QUESTION.- Vous avez décliné l'invitation d'A 2. Vous n'irez pas mercredi à "l'Heure de Vérité". Pourquoi ?
- LE PRESIDENT.- Il ne faut pas abuser des grands médias. Cela dure depuis maintenant plusieurs mois. Les Français en ont, je le crois, par-dessus la tête. Et ce n'est pas fini ! J'étais jeudi à "Questions à domicile" sur TF1 £ participer à une autre émission le mercredi suivant, c'eût été trop.
- Je ne dédaigne pas A 2 puisque c'est là que j'ai fait ma déclaration de candidature. J'ajoute que cette "Heure de Vérité" aura lieu la veille du jour où sera publié le texte auquel je travaille actuellement. Chaque chose en son temps ! Cela dit, j'ai la plus grande estime pour la qualité professionnelle des journalistes auxquels j'ai dû opposer un refus, mais je trouve normal qu'un candidat soit maître de son emploi du temps et du rythme de ses déclarations.\
QUESTION.- Le sondage de la SOFRES que nous publions par ailleurs montre que les bonnes opinions à votre égard progressent et notamment dans le domaine de la sécurité où, entre 1987 et 1988, elles passent de 38 à 48 %. N'est-ce pas un peu surprenant ?
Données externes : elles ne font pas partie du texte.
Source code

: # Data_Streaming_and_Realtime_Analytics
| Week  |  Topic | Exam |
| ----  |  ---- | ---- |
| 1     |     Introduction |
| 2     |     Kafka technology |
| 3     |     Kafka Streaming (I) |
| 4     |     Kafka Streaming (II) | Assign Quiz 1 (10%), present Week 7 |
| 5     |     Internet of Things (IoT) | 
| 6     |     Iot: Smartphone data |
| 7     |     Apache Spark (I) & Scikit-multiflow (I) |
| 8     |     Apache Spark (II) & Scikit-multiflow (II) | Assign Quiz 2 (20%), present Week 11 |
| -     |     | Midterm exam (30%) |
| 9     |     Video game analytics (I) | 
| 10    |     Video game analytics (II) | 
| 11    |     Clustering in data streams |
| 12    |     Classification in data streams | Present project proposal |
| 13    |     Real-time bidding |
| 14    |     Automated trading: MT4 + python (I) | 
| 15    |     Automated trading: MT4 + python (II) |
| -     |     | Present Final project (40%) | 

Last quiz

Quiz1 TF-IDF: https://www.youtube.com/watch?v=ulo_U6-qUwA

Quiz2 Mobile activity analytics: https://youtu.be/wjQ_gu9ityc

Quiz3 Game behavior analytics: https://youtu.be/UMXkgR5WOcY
- LE PRESIDENT.- La sécurité a été assurée avec autant de fermeté avant 1986 qu'après, mais sans doute avec moins d'éclat... de propagande. L'opinion peu à peu s'en rend compte. Quand on a vu les dix-neuf inculpés d'Action directe dans le box, on s'est peut-être souvenu que quinze d'entre eux avaient été arrêtés avant l'arrivée de l'actuel gouvernement.\
QUESTION.- S'agissant du chômage, en revanche, la cote est la plus basse que l'on puisse enregistrer.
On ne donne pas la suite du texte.